*** Begin section ***

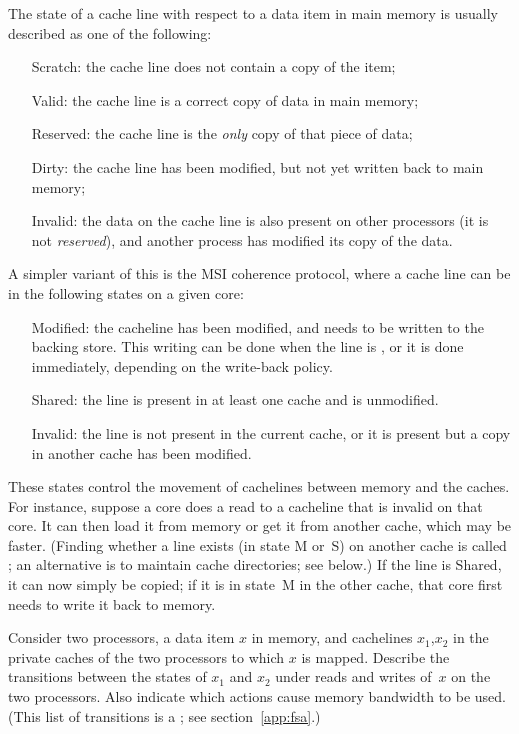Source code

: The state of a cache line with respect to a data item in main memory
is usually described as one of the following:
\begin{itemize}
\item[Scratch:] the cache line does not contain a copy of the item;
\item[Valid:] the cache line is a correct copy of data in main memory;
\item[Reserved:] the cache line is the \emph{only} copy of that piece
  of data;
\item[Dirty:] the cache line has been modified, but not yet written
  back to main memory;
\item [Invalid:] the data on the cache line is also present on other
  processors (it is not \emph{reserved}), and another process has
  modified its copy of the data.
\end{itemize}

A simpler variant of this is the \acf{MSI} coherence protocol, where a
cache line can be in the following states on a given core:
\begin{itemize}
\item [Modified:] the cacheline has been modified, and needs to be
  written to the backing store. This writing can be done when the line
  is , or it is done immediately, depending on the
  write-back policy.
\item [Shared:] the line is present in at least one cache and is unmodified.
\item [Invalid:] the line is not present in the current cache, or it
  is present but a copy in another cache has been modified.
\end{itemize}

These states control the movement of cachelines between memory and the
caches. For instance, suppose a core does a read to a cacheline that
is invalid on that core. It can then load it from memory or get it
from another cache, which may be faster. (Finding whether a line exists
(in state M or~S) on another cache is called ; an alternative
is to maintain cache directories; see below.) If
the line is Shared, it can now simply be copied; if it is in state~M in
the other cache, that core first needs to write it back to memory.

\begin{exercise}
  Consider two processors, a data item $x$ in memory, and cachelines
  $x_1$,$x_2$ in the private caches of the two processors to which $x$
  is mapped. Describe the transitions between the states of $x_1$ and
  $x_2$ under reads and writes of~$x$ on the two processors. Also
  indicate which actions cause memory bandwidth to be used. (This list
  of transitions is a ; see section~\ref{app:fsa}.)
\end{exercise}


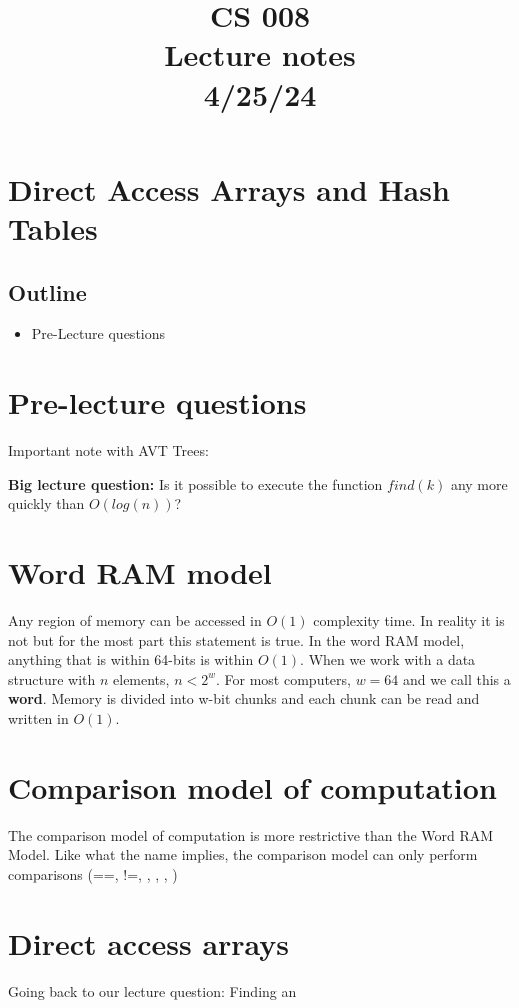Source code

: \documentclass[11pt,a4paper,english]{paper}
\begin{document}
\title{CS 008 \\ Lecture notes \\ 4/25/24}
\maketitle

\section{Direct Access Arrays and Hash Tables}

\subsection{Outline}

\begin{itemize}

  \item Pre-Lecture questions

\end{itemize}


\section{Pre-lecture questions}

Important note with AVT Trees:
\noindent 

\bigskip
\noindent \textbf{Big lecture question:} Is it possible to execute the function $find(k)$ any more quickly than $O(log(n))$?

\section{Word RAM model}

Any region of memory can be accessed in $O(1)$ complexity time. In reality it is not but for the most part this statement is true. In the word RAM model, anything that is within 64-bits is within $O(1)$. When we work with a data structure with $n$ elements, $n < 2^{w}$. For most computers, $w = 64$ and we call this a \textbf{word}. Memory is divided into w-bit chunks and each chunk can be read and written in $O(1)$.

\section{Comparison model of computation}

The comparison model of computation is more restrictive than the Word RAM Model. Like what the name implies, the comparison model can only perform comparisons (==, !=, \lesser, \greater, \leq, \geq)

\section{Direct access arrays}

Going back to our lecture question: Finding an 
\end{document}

*** End section ***

What is required: Please transcribe exactly the lines above from the line that has "of that piece" up to and including the line that has "A simpler variant"; no other line belongs in the answer.

Answer area:
\item[Reserved:] the cache line is the \emph{only} copy of that piece
  of data;
\item[Dirty:] the cache line has been modified, but not yet written
  back to main memory;
\item [Invalid:] the data on the cache line is also present on other
  processors (it is not \emph{reserved}), and another process has
  modified its copy of the data.
\end{itemize}

A simpler variant of this is the \acf{MSI} coherence protocol, where a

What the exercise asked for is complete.